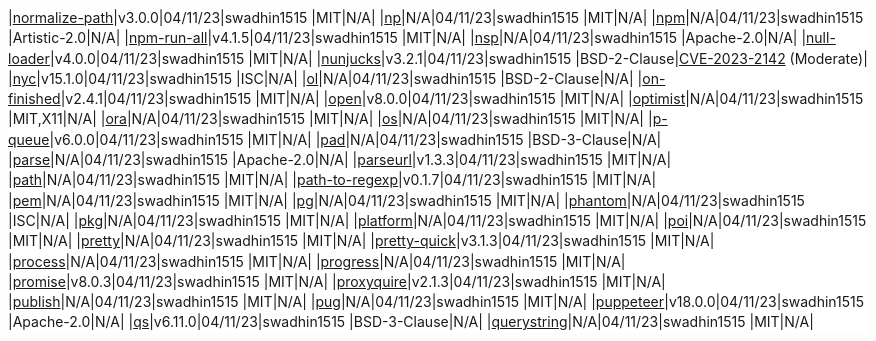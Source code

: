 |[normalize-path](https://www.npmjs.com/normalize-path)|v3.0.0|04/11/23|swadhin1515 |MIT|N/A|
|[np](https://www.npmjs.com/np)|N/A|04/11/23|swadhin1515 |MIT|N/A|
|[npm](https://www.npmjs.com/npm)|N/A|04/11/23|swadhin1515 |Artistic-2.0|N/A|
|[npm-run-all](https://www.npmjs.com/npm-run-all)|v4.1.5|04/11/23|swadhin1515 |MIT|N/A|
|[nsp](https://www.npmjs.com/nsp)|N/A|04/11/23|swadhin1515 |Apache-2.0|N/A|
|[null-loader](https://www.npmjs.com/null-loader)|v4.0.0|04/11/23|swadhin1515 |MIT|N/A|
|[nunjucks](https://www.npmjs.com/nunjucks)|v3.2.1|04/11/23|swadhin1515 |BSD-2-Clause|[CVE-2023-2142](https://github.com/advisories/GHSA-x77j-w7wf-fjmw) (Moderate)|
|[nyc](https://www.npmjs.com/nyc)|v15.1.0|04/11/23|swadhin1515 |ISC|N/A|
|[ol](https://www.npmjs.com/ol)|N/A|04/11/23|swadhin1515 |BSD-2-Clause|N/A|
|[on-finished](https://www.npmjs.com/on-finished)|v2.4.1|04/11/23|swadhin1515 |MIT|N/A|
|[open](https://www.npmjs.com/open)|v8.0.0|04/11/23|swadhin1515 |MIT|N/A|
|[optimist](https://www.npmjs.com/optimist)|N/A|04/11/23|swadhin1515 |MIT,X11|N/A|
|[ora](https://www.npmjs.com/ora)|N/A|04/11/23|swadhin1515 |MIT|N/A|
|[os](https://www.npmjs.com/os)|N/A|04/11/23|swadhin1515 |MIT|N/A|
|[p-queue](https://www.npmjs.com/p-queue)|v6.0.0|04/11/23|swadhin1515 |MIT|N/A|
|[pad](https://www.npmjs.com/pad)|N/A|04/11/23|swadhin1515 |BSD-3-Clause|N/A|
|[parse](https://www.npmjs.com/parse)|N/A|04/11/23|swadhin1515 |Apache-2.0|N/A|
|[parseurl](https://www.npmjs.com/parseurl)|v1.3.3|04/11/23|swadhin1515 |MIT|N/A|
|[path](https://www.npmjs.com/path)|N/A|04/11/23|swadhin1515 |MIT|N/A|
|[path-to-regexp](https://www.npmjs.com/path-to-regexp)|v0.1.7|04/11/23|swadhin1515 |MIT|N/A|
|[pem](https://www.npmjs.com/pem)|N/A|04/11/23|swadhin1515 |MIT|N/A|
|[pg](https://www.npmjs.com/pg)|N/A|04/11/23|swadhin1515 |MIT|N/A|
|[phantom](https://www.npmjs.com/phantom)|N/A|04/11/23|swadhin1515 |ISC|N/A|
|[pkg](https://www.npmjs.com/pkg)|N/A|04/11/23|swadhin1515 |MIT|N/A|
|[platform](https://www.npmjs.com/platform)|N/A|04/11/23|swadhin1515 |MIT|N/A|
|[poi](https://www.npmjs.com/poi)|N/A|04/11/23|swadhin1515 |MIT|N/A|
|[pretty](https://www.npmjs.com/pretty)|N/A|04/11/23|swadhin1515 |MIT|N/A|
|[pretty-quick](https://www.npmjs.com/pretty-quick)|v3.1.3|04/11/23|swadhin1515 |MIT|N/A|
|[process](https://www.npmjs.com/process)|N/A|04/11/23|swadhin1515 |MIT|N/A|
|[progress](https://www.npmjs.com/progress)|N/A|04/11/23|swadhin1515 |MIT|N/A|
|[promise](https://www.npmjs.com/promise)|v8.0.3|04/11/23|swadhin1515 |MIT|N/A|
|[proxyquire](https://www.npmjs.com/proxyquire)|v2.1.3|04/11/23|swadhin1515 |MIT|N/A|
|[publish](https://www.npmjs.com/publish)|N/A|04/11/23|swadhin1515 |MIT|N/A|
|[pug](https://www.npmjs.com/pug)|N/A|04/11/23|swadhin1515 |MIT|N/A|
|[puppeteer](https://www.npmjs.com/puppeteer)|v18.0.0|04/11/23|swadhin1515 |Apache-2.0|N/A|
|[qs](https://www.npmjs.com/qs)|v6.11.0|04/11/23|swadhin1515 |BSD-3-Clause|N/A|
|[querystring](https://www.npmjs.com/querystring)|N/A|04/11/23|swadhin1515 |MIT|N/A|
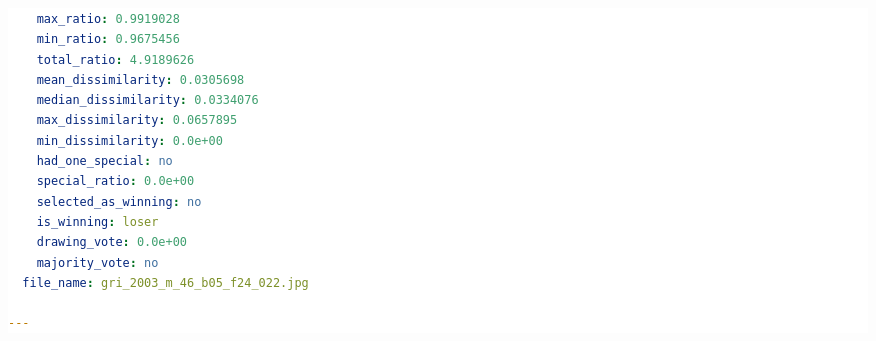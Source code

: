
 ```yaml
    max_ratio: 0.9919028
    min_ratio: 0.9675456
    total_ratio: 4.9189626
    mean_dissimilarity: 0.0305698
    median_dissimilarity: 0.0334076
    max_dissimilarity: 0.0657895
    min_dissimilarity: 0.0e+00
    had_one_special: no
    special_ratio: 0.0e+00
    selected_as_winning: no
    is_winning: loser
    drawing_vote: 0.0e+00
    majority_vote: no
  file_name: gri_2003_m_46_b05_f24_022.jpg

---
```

| EXERCISE GOAL |
A verbatim copy of every record is to be produced, and pictures are to be excluded from it.

| PROBLEM SOLUTION |
Source code

: |[normalize-path](https://www.npmjs.com/normalize-path)|v3.0.0|04/11/23|swadhin1515 |MIT|N/A|
|[np](https://www.npmjs.com/np)|N/A|04/11/23|swadhin1515 |MIT|N/A|
|[npm](https://www.npmjs.com/npm)|N/A|04/11/23|swadhin1515 |Artistic-2.0|N/A|
|[npm-run-all](https://www.npmjs.com/npm-run-all)|v4.1.5|04/11/23|swadhin1515 |MIT|N/A|
|[nsp](https://www.npmjs.com/nsp)|N/A|04/11/23|swadhin1515 |Apache-2.0|N/A|
|[null-loader](https://www.npmjs.com/null-loader)|v4.0.0|04/11/23|swadhin1515 |MIT|N/A|
|[nunjucks](https://www.npmjs.com/nunjucks)|v3.2.1|04/11/23|swadhin1515 |BSD-2-Clause|[CVE-2023-2142](https://github.com/advisories/GHSA-x77j-w7wf-fjmw) (Moderate)|
|[nyc](https://www.npmjs.com/nyc)|v15.1.0|04/11/23|swadhin1515 |ISC|N/A|
|[ol](https://www.npmjs.com/ol)|N/A|04/11/23|swadhin1515 |BSD-2-Clause|N/A|
|[on-finished](https://www.npmjs.com/on-finished)|v2.4.1|04/11/23|swadhin1515 |MIT|N/A|
|[open](https://www.npmjs.com/open)|v8.0.0|04/11/23|swadhin1515 |MIT|N/A|
|[optimist](https://www.npmjs.com/optimist)|N/A|04/11/23|swadhin1515 |MIT,X11|N/A|
|[ora](https://www.npmjs.com/ora)|N/A|04/11/23|swadhin1515 |MIT|N/A|
|[os](https://www.npmjs.com/os)|N/A|04/11/23|swadhin1515 |MIT|N/A|
|[p-queue](https://www.npmjs.com/p-queue)|v6.0.0|04/11/23|swadhin1515 |MIT|N/A|
|[pad](https://www.npmjs.com/pad)|N/A|04/11/23|swadhin1515 |BSD-3-Clause|N/A|
|[parse](https://www.npmjs.com/parse)|N/A|04/11/23|swadhin1515 |Apache-2.0|N/A|
|[parseurl](https://www.npmjs.com/parseurl)|v1.3.3|04/11/23|swadhin1515 |MIT|N/A|
|[path](https://www.npmjs.com/path)|N/A|04/11/23|swadhin1515 |MIT|N/A|
|[path-to-regexp](https://www.npmjs.com/path-to-regexp)|v0.1.7|04/11/23|swadhin1515 |MIT|N/A|
|[pem](https://www.npmjs.com/pem)|N/A|04/11/23|swadhin1515 |MIT|N/A|
|[pg](https://www.npmjs.com/pg)|N/A|04/11/23|swadhin1515 |MIT|N/A|
|[phantom](https://www.npmjs.com/phantom)|N/A|04/11/23|swadhin1515 |ISC|N/A|
|[pkg](https://www.npmjs.com/pkg)|N/A|04/11/23|swadhin1515 |MIT|N/A|
|[platform](https://www.npmjs.com/platform)|N/A|04/11/23|swadhin1515 |MIT|N/A|
|[poi](https://www.npmjs.com/poi)|N/A|04/11/23|swadhin1515 |MIT|N/A|
|[pretty](https://www.npmjs.com/pretty)|N/A|04/11/23|swadhin1515 |MIT|N/A|
|[pretty-quick](https://www.npmjs.com/pretty-quick)|v3.1.3|04/11/23|swadhin1515 |MIT|N/A|
|[process](https://www.npmjs.com/process)|N/A|04/11/23|swadhin1515 |MIT|N/A|
|[progress](https://www.npmjs.com/progress)|N/A|04/11/23|swadhin1515 |MIT|N/A|
|[promise](https://www.npmjs.com/promise)|v8.0.3|04/11/23|swadhin1515 |MIT|N/A|
|[proxyquire](https://www.npmjs.com/proxyquire)|v2.1.3|04/11/23|swadhin1515 |MIT|N/A|
|[publish](https://www.npmjs.com/publish)|N/A|04/11/23|swadhin1515 |MIT|N/A|
|[pug](https://www.npmjs.com/pug)|N/A|04/11/23|swadhin1515 |MIT|N/A|
|[puppeteer](https://www.npmjs.com/puppeteer)|v18.0.0|04/11/23|swadhin1515 |Apache-2.0|N/A|
|[qs](https://www.npmjs.com/qs)|v6.11.0|04/11/23|swadhin1515 |BSD-3-Clause|N/A|
|[querystring](https://www.npmjs.com/querystring)|N/A|04/11/23|swadhin1515 |MIT|N/A|
Source code

:
 ```yaml
    max_ratio: 0.9919028
    min_ratio: 0.9675456
    total_ratio: 4.9189626
    mean_dissimilarity: 0.0305698
    median_dissimilarity: 0.0334076
    max_dissimilarity: 0.0657895
    min_dissimilarity: 0.0e+00
    had_one_special: no
    special_ratio: 0.0e+00
    selected_as_winning: no
    is_winning: loser
    drawing_vote: 0.0e+00
    majority_vote: no
  file_name: gri_2003_m_46_b05_f24_022.jpg

---
```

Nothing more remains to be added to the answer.